オシロスコープの波形を見たときに、信号が高い状態をどれほど維持しているかを知るために用いられます。

パルス周期や周波数、デューティ比と混同しやすい言葉ですが、対象としている時間の範囲はそれぞれ異なります。

この記事では、パルス幅の意味と測り方、関連用語との違いを、信号処理の基本から実務での確認方法までわかりやすく説明します。

パルス幅の意味と基本的な定義

パルス幅の意味と基本的な定義

それではまずパルス幅の意味と基本的な定義について解説していきます。

パルス信号における時間幅

パルス幅とは、パルス信号が一定のレベルにある時間の長さを示す言葉です。

一般的には、デジタル信号が低い状態から高い状態へ変化し、その後に低い状態へ戻るまでの時間を指します。

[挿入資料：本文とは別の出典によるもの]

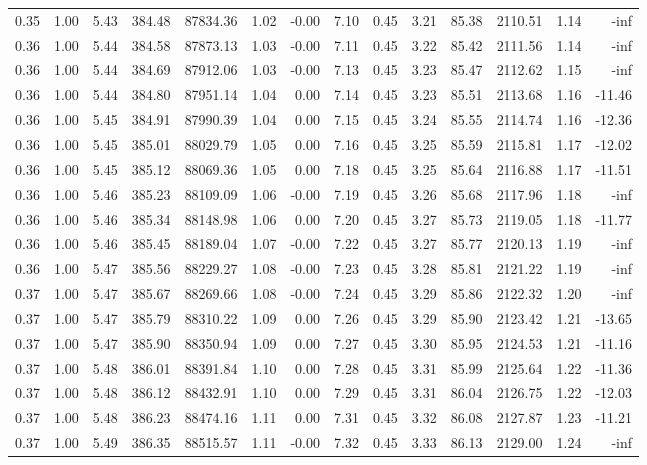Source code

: \begin{table}[!ht]
\begin{tabular}{rrrrrrrrrrrrrr}
0.35 & 1.00 & 5.43 & 384.48 & 87834.36 & 1.02 & -0.00 & 7.10 & 0.45 & 3.21 & 85.38 & 2110.51 & 1.14 & -inf \\
0.36 & 1.00 & 5.44 & 384.58 & 87873.13 & 1.03 & -0.00 & 7.11 & 0.45 & 3.22 & 85.42 & 2111.56 & 1.14 & -inf \\
0.36 & 1.00 & 5.44 & 384.69 & 87912.06 & 1.03 & -0.00 & 7.13 & 0.45 & 3.23 & 85.47 & 2112.62 & 1.15 & -inf \\
0.36 & 1.00 & 5.44 & 384.80 & 87951.14 & 1.04 & 0.00 & 7.14 & 0.45 & 3.23 & 85.51 & 2113.68 & 1.16 & -11.46 \\
0.36 & 1.00 & 5.45 & 384.91 & 87990.39 & 1.04 & 0.00 & 7.15 & 0.45 & 3.24 & 85.55 & 2114.74 & 1.16 & -12.36 \\
0.36 & 1.00 & 5.45 & 385.01 & 88029.79 & 1.05 & 0.00 & 7.16 & 0.45 & 3.25 & 85.59 & 2115.81 & 1.17 & -12.02 \\
0.36 & 1.00 & 5.45 & 385.12 & 88069.36 & 1.05 & 0.00 & 7.18 & 0.45 & 3.25 & 85.64 & 2116.88 & 1.17 & -11.51 \\
0.36 & 1.00 & 5.46 & 385.23 & 88109.09 & 1.06 & -0.00 & 7.19 & 0.45 & 3.26 & 85.68 & 2117.96 & 1.18 & -inf \\
0.36 & 1.00 & 5.46 & 385.34 & 88148.98 & 1.06 & 0.00 & 7.20 & 0.45 & 3.27 & 85.73 & 2119.05 & 1.18 & -11.77 \\
0.36 & 1.00 & 5.46 & 385.45 & 88189.04 & 1.07 & -0.00 & 7.22 & 0.45 & 3.27 & 85.77 & 2120.13 & 1.19 & -inf \\
0.36 & 1.00 & 5.47 & 385.56 & 88229.27 & 1.08 & -0.00 & 7.23 & 0.45 & 3.28 & 85.81 & 2121.22 & 1.19 & -inf \\
0.37 & 1.00 & 5.47 & 385.67 & 88269.66 & 1.08 & -0.00 & 7.24 & 0.45 & 3.29 & 85.86 & 2122.32 & 1.20 & -inf \\
0.37 & 1.00 & 5.47 & 385.79 & 88310.22 & 1.09 & 0.00 & 7.26 & 0.45 & 3.29 & 85.90 & 2123.42 & 1.21 & -13.65 \\
0.37 & 1.00 & 5.47 & 385.90 & 88350.94 & 1.09 & 0.00 & 7.27 & 0.45 & 3.30 & 85.95 & 2124.53 & 1.21 & -11.16 \\
0.37 & 1.00 & 5.48 & 386.01 & 88391.84 & 1.10 & 0.00 & 7.28 & 0.45 & 3.31 & 85.99 & 2125.64 & 1.22 & -11.36 \\
0.37 & 1.00 & 5.48 & 386.12 & 88432.91 & 1.10 & 0.00 & 7.29 & 0.45 & 3.31 & 86.04 & 2126.75 & 1.22 & -12.03 \\
0.37 & 1.00 & 5.48 & 386.23 & 88474.16 & 1.11 & 0.00 & 7.31 & 0.45 & 3.32 & 86.08 & 2127.87 & 1.23 & -11.21 \\
0.37 & 1.00 & 5.49 & 386.35 & 88515.57 & 1.11 & -0.00 & 7.32 & 0.45 & 3.33 & 86.13 & 2129.00 & 1.24 & -inf \\

\end{tabular}
\end{table}
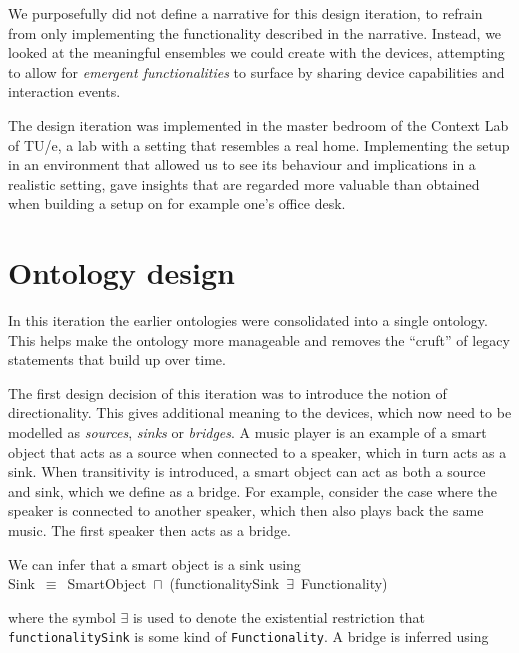 We purposefully did not define a narrative for this design iteration, to refrain from only implementing the functionality described in the narrative. Instead, we looked at the meaningful ensembles we could create with the devices, attempting to allow for \emph{emergent functionalities} to surface by sharing device capabilities and interaction events.

The design iteration was implemented in the master bedroom of the Context Lab of TU/e, a lab with a setting that resembles a real home. Implementing the setup in an environment that allowed us to see its behaviour and implications in a realistic setting, gave insights that are regarded more valuable than obtained when building a setup on for example one's office desk. 


\section{Ontology design}
\label{OntologyDesign3}

In this iteration the earlier ontologies were consolidated into a single ontology. This helps make the ontology more manageable and removes the ``cruft'' of legacy statements that build up over time. 

The first design decision of this iteration was to introduce the notion of directionality. This gives additional meaning to the devices, which now need to be modelled as \emph{sources}, \emph{sinks} or \emph{bridges}. A music player is an example of a smart object that acts as a source when connected to a speaker, which in turn acts as a sink. When transitivity is introduced, a smart object can act as both a source and sink, which we define as a bridge. For example, consider the case where the speaker is connected to another speaker, which then also plays back the same music. The first speaker then acts as a bridge.

We can infer that a smart object is a sink using\\

\noindent Sink~\ensuremath{\equiv}~SmartObject~\ensuremath{\sqcap}~(functionalitySink~\ensuremath{\exists}~Functionality)\\ 

where the symbol \ensuremath{\exists} is used to denote the existential restriction that \texttt{functionalitySink} is some kind of \texttt{Functionality}. A bridge is inferred using\\

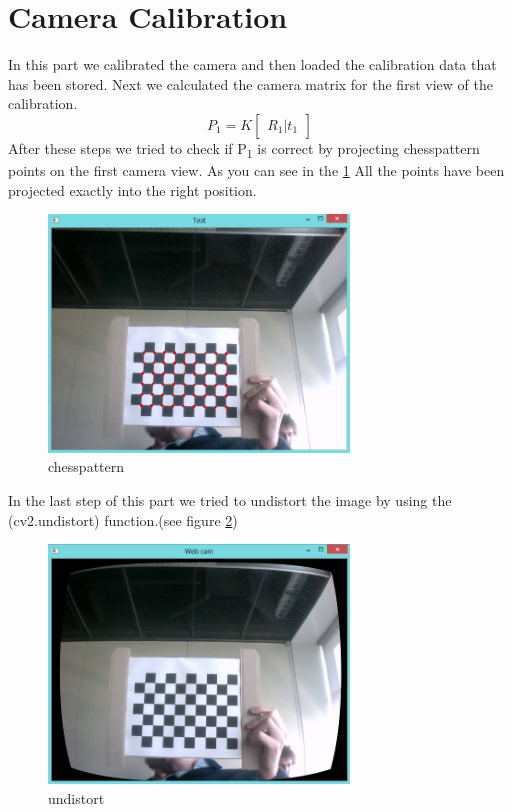 \section{Camera Calibration}
In this part we calibrated the camera and then loaded the calibration data that has been stored. Next we calculated the camera matrix for the first view of the calibration.
\begin{equation}
	P_{1} = K
	\begin{bmatrix} R_{1}|t_{1} \end{bmatrix}
\end{equation}
 After these steps we tried to check if P\textsubscript{1} is correct by projecting chesspattern points on the first camera view. As you can see in the \ref{fig:chesspattern} All the points have been projected exactly into the right position.
 
 \begin{figure}[h!]
	\centering
	\includegraphics[width=8cm]{Handin3/images/patterndot.jpg}
	\caption{chesspattern}
	\label{fig:chesspattern}
\end{figure}
 
 In the last step of this part we tried to undistort the image by using the (cv2.undistort) function.(see figure \ref{fig:undistort})
 
 \begin{figure}[h!]
	\centering
	\includegraphics[width=8cm]{Handin3/images/undistort.jpg}
	\caption{undistort}
	\label{fig:undistort}
\end{figure}
 
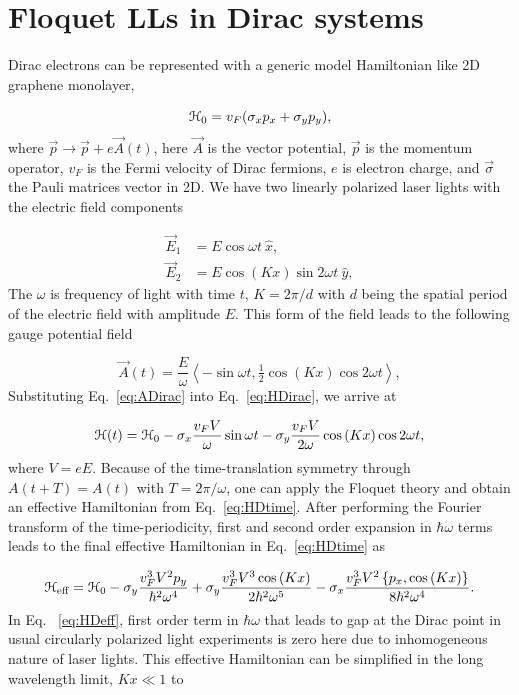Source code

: \section{Floquet LLs in Dirac systems}
Dirac electrons can be represented with a generic model Hamiltonian like 2D graphene monolayer,

\begin{equation}\label{eq:HDirac}
	\mathcal{H}_0 =v_F(\sigma _{x}p_{x}+\sigma _{y}p_{y}),
\end{equation}%
where $\vec{p} \rightarrow \vec{p}+e\vec{A}(t)$, here $\vec{A}$ is the vector
potential, $\vec{p}$ is the momentum operator, $v_F$ is the Fermi
velocity of Dirac fermions, $e$ is electron charge,
and $\vec{\sigma}$ the Pauli matrices vector in 2D.
We have two linearly polarized laser lights with the electric field components

\begin{align} \label{eq:EDfield}
\vec{E}_{1} &= E\cos \omega t\ \hat{x}, \nonumber \\
\vec{E}_{2} &= E\cos(Kx)\sin 2\omega t\ \hat{y},
\end{align}
The $\omega $ is frequency of light with time $t$, $K=2\pi /d$ with $d$ being the spatial period of the electric field with
amplitude $E$.
This form of the field leads to the following gauge potential field

\begin{equation}\label{eq:ADirac}
  \vec{A}(t)= \dfrac{E}{\omega} \left\langle -\sin \omega t, \tfrac{1}{2}\cos(Kx) \cos 2\omega t \right\rangle,
\end{equation}%
Substituting Eq.~\eqref{eq:ADirac} into Eq.~\eqref{eq:HDirac}, we arrive at%

\begin{equation}\label{eq:HDtime}
  \mathcal{H}(t)=\mathcal{H}_{0} - \sigma _{x} \dfrac{v_F V}{\omega} \sin {\omega t} - \sigma _{y} \dfrac{v_F V}{2\omega}\cos{(Kx)} \cos2\omega t,
\end{equation}%
where $V = eE$.
Because of the time-translation symmetry through $A(t+T)=A(t)$ with $T=2\pi /\omega $, one can apply the Floquet theory \cite{AEE, MBL, supp} and obtain an effective Hamiltonian from Eq.~\eqref{eq:HDtime}.
After performing the Fourier transform of the time-periodicity, first and second order expansion in $\hbar\omega$ terms leads to the final effective Hamiltonian in Eq.~\eqref{eq:HDtime} as

\begin{equation} \label{eq:HDeff}
  \mathcal{H}_{\text{eff}}=\mathcal{H}_{0}-\sigma_y\frac{v_F^3 V^2 p_y}{\hbar^{2}\omega^{4}}
  +\sigma_y\frac{v_F^3 V^{3}\cos{(Kx)}}{2\hbar^{2}\omega^{5}}
  -\sigma_x\frac{v_F^3 V^2 \left\{p_x, \cos{(Kx)} \right\} }{8\hbar^{2}\omega^{4}}.
\end{equation}
In Eq. ~\eqref{eq:HDeff}, first order term in $\hbar \omega$ that leads to gap at the Dirac point in usual circularly polarized light experiments \cite{YHW, JWM} is zero here due to inhomogeneous nature of laser lights.
This effective Hamiltonian can be simplified in the long wavelength limit, $Kx \ll 1$ to

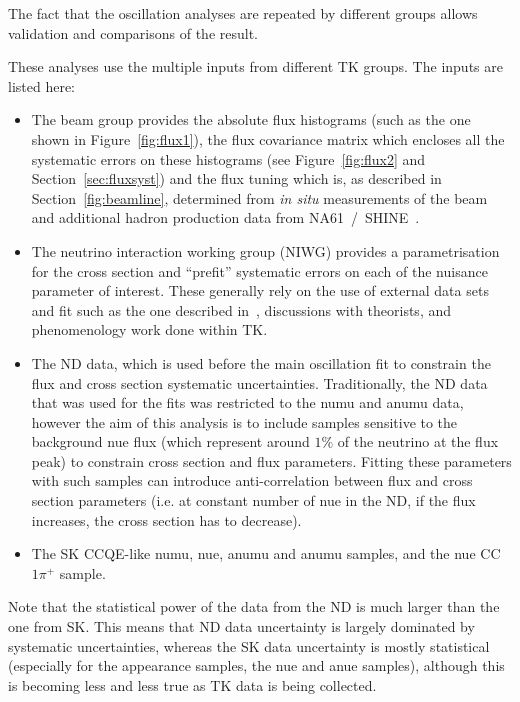The fact that the oscillation analyses are repeated by different
groups allows validation and comparisons of the result.

These analyses use the multiple inputs from different \Gls{TK}
groups. The inputs are listed here:
\begin{itemize}
\item The beam group provides the absolute flux histograms (such as
  the one shown in Figure~\ref{fig:flux1}), the flux covariance matrix
  which encloses all the systematic errors on these histograms (see
  Figure~\ref{fig:flux2} and Section~\ref{sec:fluxsyst}) and the flux
  tuning which is, as described in Section~\ref{fig:beamline},
  determined from {\it in situ} measurements of the beam and
  additional hadron production data from
  NA61~/~SHINE~\cite{Abgrall:2011ae,Abgrall:2011ts,Abgrall:2015hmv}.
\item The neutrino interaction working group (\Gls{NIWG}) provides a
  parametrisation for the cross section and ``prefit'' systematic
  errors on each of the nuisance parameter of interest. These
  generally rely on the use of external data sets and fit such as the
  one described in~\cite{CallumFit}, discussions with theorists, and
  phenomenology work done within \Gls{TK}.
\item The \Gls{ND} data, which is used before the main oscillation fit
  to constrain the flux and cross section systematic
  uncertainties. Traditionally, the \Gls{ND} data that was used for
  the fits was restricted to the \Gls{numu} and \Gls{anumu} data,
  however the aim of this analysis is to include samples sensitive to
  the background \Gls{nue} flux (which represent around $1\%$ of the
  neutrino at the flux peak) to constrain cross section and flux
  parameters. Fitting these parameters with such samples can introduce
  anti-correlation between flux and cross section parameters (i.e. at
  constant number of \Gls{nue} in the \Gls{ND}, if the flux increases,
  the cross section has to decrease).
\item The \Gls{SK} \Gls{CCQE}-like \gls{numu}, \gls{nue}, \gls{anumu}
  and \gls{anumu} samples, and the \Gls{nue} \Gls{CC}$1\pi^+$ sample.
\end{itemize}

Note that the statistical power of the data from the \Gls{ND} is much
larger than the one from \Gls{SK}. This means that \Gls{ND} data
uncertainty is largely dominated by systematic uncertainties, whereas
the \Gls{SK} data uncertainty is mostly statistical (especially for
the appearance samples, the \gls{nue} and \gls{anue} samples),
although this is becoming less and less true as \Gls{TK} data is being
collected.

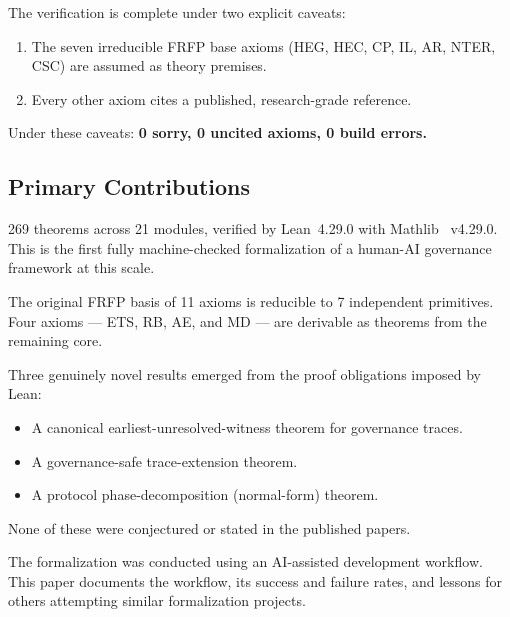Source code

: The verification is complete under two explicit caveats:
\begin{enumerate}
  \item The seven irreducible FRFP base axioms (HEG, HEC, CP, IL, AR, NTER, CSC)
        are assumed as theory premises.
  \item Every other axiom cites a published, research-grade reference.
\end{enumerate}

Under these caveats: \textbf{0 sorry, 0 uncited axioms, 0 build errors.}

\subsection{Primary Contributions}

\begin{contribution}
269 theorems across 21 modules, verified by Lean~4.29.0 with Mathlib~\cite{Mathlib2020} v4.29.0.
This is the first fully machine-checked formalization of a human-AI governance
framework at this scale.
\end{contribution}

\begin{contribution}
The original FRFP basis of 11 axioms is reducible to 7 independent primitives.
Four axioms --- ETS, RB, AE, and MD --- are derivable as theorems from the
remaining core.
\end{contribution}

\begin{contribution}
Three genuinely novel results emerged from the proof obligations imposed by Lean:
\begin{itemize}
  \item A canonical earliest-unresolved-witness theorem for governance traces.
  \item A governance-safe trace-extension theorem.
  \item A protocol phase-decomposition (normal-form) theorem.
\end{itemize}
None of these were conjectured or stated in the published papers.
\end{contribution}

\begin{contribution}
The formalization was conducted using an AI-assisted development workflow. This
paper documents the workflow, its success and failure rates, and lessons for
others attempting similar formalization projects.
\end{contribution}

高い状態をハイレベル、低い状態をローレベルと呼ぶため、パルス幅はハイレベル継続時間と説明されることもあります。

たとえばスイッチを押した瞬間にだけ電圧が出る回路では、電圧が出ている時間そのものがパルス幅です。

この時間が数マイクロ秒なのか、数ミリ秒なのかによって、回路や装置の動作は大きく変化します。

短いパルスは高速な制御や通信に向き、長いパルスは電力を比較的長く供給したい場面で利用されます。

パルス幅は信号が存在する時間を表す値と理解すると、基本をつかみやすいでしょう。

ただし、信号の立ち上がりと立ち下がりは理想的な直角ではなく、わずかな傾きを持つことがあります。

そのため実際の測定では、どの電圧位置を基準に時間を測るかが重要になります。

パルス幅の考え方の例です。

信号が高い状態になった時刻を0ミリ秒、低い状態へ戻った時刻を2ミリ秒とした場合、パルス幅は2ミリ秒です。

時間軸上でハイレベルが続く区間を読み取ることが、基本的な測定方法になります。

パルス幅とパルス周期の違い

パルス幅とよく似た用語に、パルス周期があります。

パルス周期は、あるパルスの開始から次のパルスの開始までにかかる時間を表します。

一方のパルス幅は、1周期の中で信号が高い状態となっている部分だけの時間です。

つまり、パルス周期は信号の繰り返し全体を見た値であり、パルス幅はその一部分を見た値といえます。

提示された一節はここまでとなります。